[AIM OF THE TASK] Gather every line from the entries below that includes "Primitive".

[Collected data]
════

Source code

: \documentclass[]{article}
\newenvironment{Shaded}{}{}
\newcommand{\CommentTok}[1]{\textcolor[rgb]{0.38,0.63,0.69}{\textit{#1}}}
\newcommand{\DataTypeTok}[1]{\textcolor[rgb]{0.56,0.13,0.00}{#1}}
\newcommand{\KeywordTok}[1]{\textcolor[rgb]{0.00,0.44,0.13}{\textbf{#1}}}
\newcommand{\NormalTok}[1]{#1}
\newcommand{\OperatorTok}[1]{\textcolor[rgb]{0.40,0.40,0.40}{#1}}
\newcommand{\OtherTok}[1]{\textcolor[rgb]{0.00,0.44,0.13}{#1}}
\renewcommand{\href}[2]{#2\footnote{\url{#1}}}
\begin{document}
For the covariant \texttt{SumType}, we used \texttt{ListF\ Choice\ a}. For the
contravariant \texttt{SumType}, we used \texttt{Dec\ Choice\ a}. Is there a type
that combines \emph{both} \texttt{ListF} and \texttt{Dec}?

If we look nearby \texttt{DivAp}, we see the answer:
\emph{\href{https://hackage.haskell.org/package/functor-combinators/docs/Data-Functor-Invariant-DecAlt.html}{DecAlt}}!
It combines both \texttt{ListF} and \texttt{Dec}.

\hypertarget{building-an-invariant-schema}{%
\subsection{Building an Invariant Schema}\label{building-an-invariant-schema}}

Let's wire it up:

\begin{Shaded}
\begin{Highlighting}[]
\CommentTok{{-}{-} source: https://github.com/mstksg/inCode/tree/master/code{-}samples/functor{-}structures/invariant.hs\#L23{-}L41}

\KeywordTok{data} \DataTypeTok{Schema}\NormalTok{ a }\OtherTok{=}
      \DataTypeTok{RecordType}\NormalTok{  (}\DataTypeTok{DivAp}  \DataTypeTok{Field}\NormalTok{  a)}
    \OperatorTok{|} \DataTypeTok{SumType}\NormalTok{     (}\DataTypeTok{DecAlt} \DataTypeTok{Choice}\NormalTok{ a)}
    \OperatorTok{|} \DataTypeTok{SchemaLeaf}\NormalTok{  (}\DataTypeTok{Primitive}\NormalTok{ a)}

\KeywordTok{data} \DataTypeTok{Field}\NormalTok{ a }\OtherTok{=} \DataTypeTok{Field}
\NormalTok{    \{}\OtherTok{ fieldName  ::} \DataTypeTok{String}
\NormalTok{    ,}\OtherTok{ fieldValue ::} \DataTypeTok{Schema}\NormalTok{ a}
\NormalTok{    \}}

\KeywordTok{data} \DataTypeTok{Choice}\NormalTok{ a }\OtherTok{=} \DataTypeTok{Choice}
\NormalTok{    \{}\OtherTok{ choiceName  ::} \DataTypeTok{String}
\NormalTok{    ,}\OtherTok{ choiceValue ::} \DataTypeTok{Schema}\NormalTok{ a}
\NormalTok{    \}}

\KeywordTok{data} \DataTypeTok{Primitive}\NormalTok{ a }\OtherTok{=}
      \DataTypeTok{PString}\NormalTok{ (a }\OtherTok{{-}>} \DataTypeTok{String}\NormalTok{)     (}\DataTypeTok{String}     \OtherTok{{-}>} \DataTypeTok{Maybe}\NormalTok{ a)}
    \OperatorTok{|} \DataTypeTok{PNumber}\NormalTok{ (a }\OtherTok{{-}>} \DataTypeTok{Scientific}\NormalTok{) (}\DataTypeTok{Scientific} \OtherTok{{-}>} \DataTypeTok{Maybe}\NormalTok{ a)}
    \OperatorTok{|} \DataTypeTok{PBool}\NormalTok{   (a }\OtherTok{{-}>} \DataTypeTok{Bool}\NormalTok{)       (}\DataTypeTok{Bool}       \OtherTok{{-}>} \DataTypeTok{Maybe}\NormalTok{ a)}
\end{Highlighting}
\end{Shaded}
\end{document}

════

[TASK RESULT]
    \OperatorTok{|} \DataTypeTok{SchemaLeaf}\NormalTok{  (}\DataTypeTok{Primitive}\NormalTok{ a)}
\KeywordTok{data} \DataTypeTok{Primitive}\NormalTok{ a }\OtherTok{=}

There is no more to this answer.